Cette solidarité, les réformistes croient qu’il faut encore plus la développer à l’échelle nationale, entre territoires, générations et groupes sociaux, même s’ils sont conscients de la permanence des conflits et des inégalités. Leur approche est collective, ils se réfèrent à un bien public, même s’ils ont du mal à en définir le contenu, à l’Etat capable de proposer des politiques publiques. L’approche des « gilets jaunes » est axée sur l’individu et la satisfaction immédiate de ses besoins. En dehors des individus, il n’a que mépris pour le collectif, l’Etat et les institutions publiques, à l’exception des municipalités.
Une telle accumulation : violences et haine, refus du principe représentatif, exigence d’instantanéité, enfermement dans l’hexagone, individualisme et ignorance du rôle de l’Etat, suscite un désarroi, qui n’est pas synonyme de démobilisation ou de passivité.
Le temps, la réflexion et le débat feront-ils apparaitre un rapprochement des points de vue et un retour aux réalités ? Pour l’instant, aucune voie de sortie n’apparait clairement et l’hypothèse d’une période de tensions durables et d’une crise des institutions ne peut être exclue.
De la nécessité de réinventer la démocratie
Pour qu’un rapprochement s’opère, la première étape est un changement dans notre vie publique, un supplément de démocratie. Le nouveau doit être perçu par une majorité de citoyens. On peut craindre que des dispositions comme le vote blanc, le vote obligatoire, l’instillation d’une dose de proportionnelle, voire le raccourcissement des mandat, changements probablement utiles, ne correspondent pas aux attentes.
Il n’existe aucune recette. Nous sommes dans le temps de l’invention démocratique. Le moment est venu pour les experts, les associations, les citoyens et les élus de faire preuve d’imagination et de prendre des risques.

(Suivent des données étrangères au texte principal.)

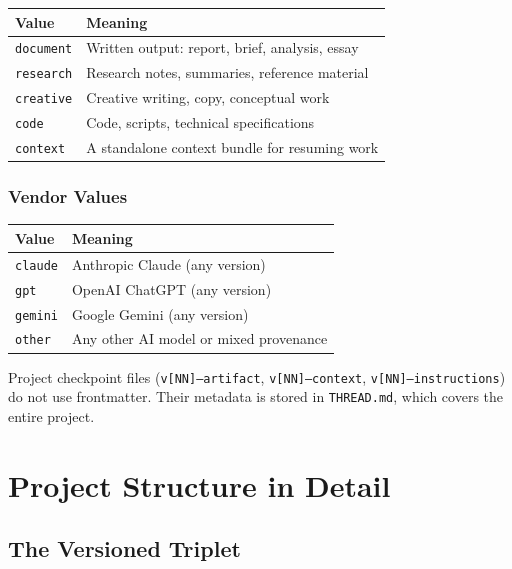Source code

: \documentclass[12pt,letterpaper]{article}
\begin{document}
\begin{center}
\begin{tabular}{@{}ll@{}}
\toprule
\textbf{Value} & \textbf{Meaning} \\
\midrule
\texttt{document} & Written output: report, brief, analysis, essay \\
\texttt{research} & Research notes, summaries, reference material \\
\texttt{creative} & Creative writing, copy, conceptual work \\
\texttt{code} & Code, scripts, technical specifications \\
\texttt{context} & A standalone context bundle for resuming work \\
\bottomrule
\end{tabular}
\end{center}

\subsubsection{Vendor Values}

\begin{center}
\begin{tabular}{@{}ll@{}}
\toprule
\textbf{Value} & \textbf{Meaning} \\
\midrule
\texttt{claude} & Anthropic Claude (any version) \\
\texttt{gpt} & OpenAI ChatGPT (any version) \\
\texttt{gemini} & Google Gemini (any version) \\
\texttt{other} & Any other AI model or mixed provenance \\
\bottomrule
\end{tabular}
\end{center}

Project checkpoint files (\texttt{v[NN]--artifact}, \texttt{v[NN]--context},
\texttt{v[NN]--instructions}) do not use frontmatter. Their metadata is stored
in \texttt{THREAD.md}, which covers the entire project.

\section{Project Structure in Detail}

\subsection{The Versioned Triplet}
\end{document}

Un exemple de changement hétérodoxe : nos assemblées, à tous les niveaux, pourraient inclure des citoyens tirés au sort, dans des proportions significatives mais variables selon les assemblées. Autre possibilité : une Assemblée composée de citoyens tirés au sort pourrait, à mi- mandat , évaluer les résultats obtenus, apprécier pourquoi des engagements pris n’ont pas été tenus et en tirer les conséquences. Le tirage au sort n’est pas une formule farfelue, elle a déjà été pratiqué, y compris dans la Grèce Antique.
Cette suggestion n’est donnée qu’à titre indicatif.
Ce qui importe le plus, c’est l’objectif : faire intervenir des citoyens ordinaires dans le processus de décision, mettre plus de transparence dans notre vie publique, et créer des conditions pour un débat permanent selon la formule du président de la République. Cet objectif ne concerne pas le seul niveau national, il est valable à tous les échelons.
Comme il faut faire vite et solenniser le changement, la voie référendaire s’impose. Le Président devra recourir à l’article 11 de la Constitution, ce qui n’est pas sans poser problème, les pouvoirs du Président dans ce domaine donnant lieu à discussion.
Simultanément, quelques mesures de « justice sociale » sont nécessaires comme la réindexation des retraites sur les prix financé par un effort supplémentaire demandé aux « riches ». Economiquement, dans la perspective de la lutte contre les rentes, le plus simple est une révision de la fiscalité sur les successions, quoiqu’elle soit mal vue par une grande majorité de Français, pourtant non imposables.
La contrainte de compétitivité des entreprises et les déficits publics rendent impossible un effort supplémentaire en faveur du pouvoir d’achat des salariés, ce qui peut entrainer le blocage.
Si les échéances du printemps sont passées avec succès, il restera le plus long : reconstruire une société de solidarités dans l’espace, dans le temps et entre les générations.